The relationship between the growth rate of first-order lateral roots and their day of emergence after transfer to the phenotyping platform followed a quadratic function for all genotypes (Fig. 4). The lateral roots that emerged first (the basal lateral roots) generally had faster elongation rates than those that emerged later. The maximum lateral root elongation rate predicted by the model fitted to the data was 0.35cm d–1. The most informative model included only one, random-effect parameter (b i1, Supplementary Data Equation S6) describing the effect of genotype on the initial growth rate of first-order lateral roots. The maximum initial growth rate (b i1 + β 1) of first-order lateral roots ranged from 0.216 to 0.307cm d–1, with IMB211 having a value of 0.255cm d–1 and R500 having a value of 0.290cm d–1. Unexplained residual errors in the model for lateral root elongation rate (Fig. 4) were greater than those for the models for either primary root length or total root length (Fig. 3).

Fig. 4.

Fig. 4.

Measured (circles) and predicted (lines) values of the elongation rates of lateral roots of the two parents and five recombinant inbred lines of the Brassica rapa BraIRRI mapping population as a function of the time of their emergence after transfer to the phenotyping platform.
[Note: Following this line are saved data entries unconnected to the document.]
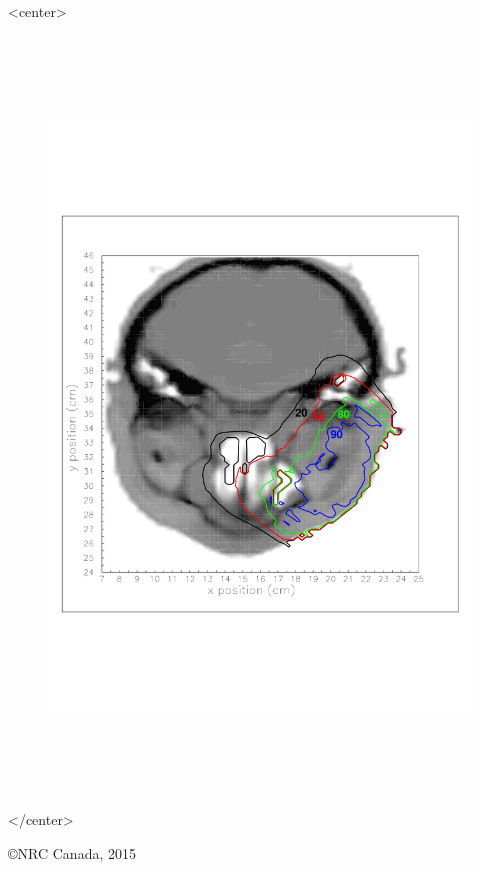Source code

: \documentclass[12pt,twoside]{article}      %
\begin{document}
\begin{center}
\vspace*{-2cm}
\begin{htmlonly}       %
\begin{rawhtml}
<center>
\end{rawhtml}
\end{htmlonly}       %
\begin{figure}[H]
\begin{center}
\includegraphics[height=20cm]{figures/CT_example_msmodel}
\end{center}
\end{figure}
\begin{htmlonly}       %
\begin{rawhtml}
</center>
\end{rawhtml}
\end{htmlonly}       %


\vfill
\copyright NRC Canada, 2015
\end{center}
\end{document}
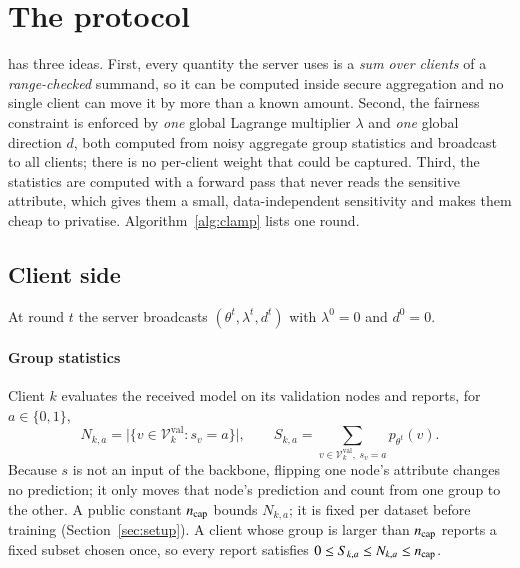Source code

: \section{The \clamp{} protocol}\label{sec:method}

\clamp{} has three ideas. First, every quantity the server uses is a \emph{sum over clients} of a \emph{range-checked} summand, so it can be computed inside secure aggregation and no single client can move it by more than a known amount. Second, the fairness constraint is enforced by \emph{one} global Lagrange multiplier $\lambda$ and \emph{one} global direction $d$, both computed from noisy aggregate group statistics and broadcast to all clients; there is no per-client weight that could be captured. Third, the statistics are computed with a forward pass that never reads the sensitive attribute, which gives them a small, data-independent sensitivity and makes them cheap to privatise. Algorithm~\ref{alg:clamp} lists one round.

\subsection{Client side}
At round $t$ the server broadcasts $(\theta^t,\lambda^t,d^t)$ with $\lambda^0=0$ and $d^0=0$.

\paragraph{Group statistics}
Client $k$ evaluates the received model on its validation nodes and reports, for $a\in\{0,1\}$,
\begin{equation}\label{eq:stats}
N_{k,a}=\bigl|\{v\in\mathcal{V}^{\mathrm{val}}_k:s_v=a\}\bigr|,\qquad S_{k,a}=\sum_{v\in\mathcal{V}^{\mathrm{val}}_k,\;s_v=a}p_{\theta^t}(v).
\end{equation}
Because $s$ is not an input of the backbone, flipping one node's attribute changes no prediction; it only moves that node's prediction and count from one group to the other. A public constant $\ncap$ bounds $N_{k,a}$; it is fixed per dataset before training (Section~\ref{sec:setup}). A client whose group is larger than $\ncap$ reports a fixed subset chosen once, so every report satisfies $0\le S_{k,a}\le N_{k,a}\le\ncap$.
Predicted values were estimated using a nonlinear mixed-effects model (Supplementary Data Equation S6). Error bars indicate standard error of the predicted means.

Discussion

Screening for root traits that improve crop yield

The efficient acquisition of a particular mineral element requires a specific set of root traits, many of which have been identified (Dunbabin et al., 2003; Lynch, 2007, 2013; White et al., 2013a,b). However, breeding for such root traits, either directly through screening for the traits themselves or indirectly through the identification of molecular-markers associated with the traits, requires observations on large populations of genotypes, which necessitates high-throughput, low-cost phenotyping platforms. Imaging is the central component of high-throughput phenotyping. Images contain detailed quantitative information on plant shape and morphologies. Images can be acquired rapidly and without manual intervention using, for example, motorized positioners and conveyors to move samples and/or image capture equipment (Yazdanbakhsh and Fisahn, 2009; Hartmann et al., 2011). Image data can be obtained at regular time intervals for a large number of samples. Image analysis algorithms can then be used to extract biologically meaningful traits automatically from image data (Armengaud et al., 2009; Lobet et al., 2011). Unfortunately, the development of such systems requires considerable expertise in engineering and computer programming and large monetary investments in infrastructure. These prerequisites are often lacking in plant research laboratories. Root images are also noisier that shoot images and the image resolution obtained with conventional cameras can be a limitation to phenotyping.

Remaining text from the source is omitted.